**** SOURCE DATA

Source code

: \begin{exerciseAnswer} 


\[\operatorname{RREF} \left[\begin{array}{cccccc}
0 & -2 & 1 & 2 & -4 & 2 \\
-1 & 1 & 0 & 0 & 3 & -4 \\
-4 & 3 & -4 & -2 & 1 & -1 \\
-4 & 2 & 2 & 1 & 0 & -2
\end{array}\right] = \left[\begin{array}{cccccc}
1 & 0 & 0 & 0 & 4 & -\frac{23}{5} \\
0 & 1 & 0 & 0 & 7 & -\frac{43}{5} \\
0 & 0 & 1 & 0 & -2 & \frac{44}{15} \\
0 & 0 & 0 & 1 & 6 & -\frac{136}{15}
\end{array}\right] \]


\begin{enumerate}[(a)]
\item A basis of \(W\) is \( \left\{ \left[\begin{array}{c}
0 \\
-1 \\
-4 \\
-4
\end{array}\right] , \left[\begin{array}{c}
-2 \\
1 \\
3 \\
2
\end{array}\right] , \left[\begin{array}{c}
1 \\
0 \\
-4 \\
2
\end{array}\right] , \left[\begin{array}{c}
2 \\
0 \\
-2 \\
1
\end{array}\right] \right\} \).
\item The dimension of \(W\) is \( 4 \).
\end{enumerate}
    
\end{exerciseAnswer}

********

Without skipping a line, print the listing once more exactly.

Source code

: \begin{exerciseAnswer} 


\[\operatorname{RREF} \left[\begin{array}{cccccc}
0 & -2 & 1 & 2 & -4 & 2 \\
-1 & 1 & 0 & 0 & 3 & -4 \\
-4 & 3 & -4 & -2 & 1 & -1 \\
-4 & 2 & 2 & 1 & 0 & -2
\end{array}\right] = \left[\begin{array}{cccccc}
1 & 0 & 0 & 0 & 4 & -\frac{23}{5} \\
0 & 1 & 0 & 0 & 7 & -\frac{43}{5} \\
0 & 0 & 1 & 0 & -2 & \frac{44}{15} \\
0 & 0 & 0 & 1 & 6 & -\frac{136}{15}
\end{array}\right] \]


\begin{enumerate}[(a)]
\item A basis of \(W\) is \( \left\{ \left[\begin{array}{c}
0 \\
-1 \\
-4 \\
-4
\end{array}\right] , \left[\begin{array}{c}
-2 \\
1 \\
3 \\
2
\end{array}\right] , \left[\begin{array}{c}
1 \\
0 \\
-4 \\
2
\end{array}\right] , \left[\begin{array}{c}
2 \\
0 \\
-2 \\
1
\end{array}\right] \right\} \).
\item The dimension of \(W\) is \( 4 \).
\end{enumerate}
    
\end{exerciseAnswer}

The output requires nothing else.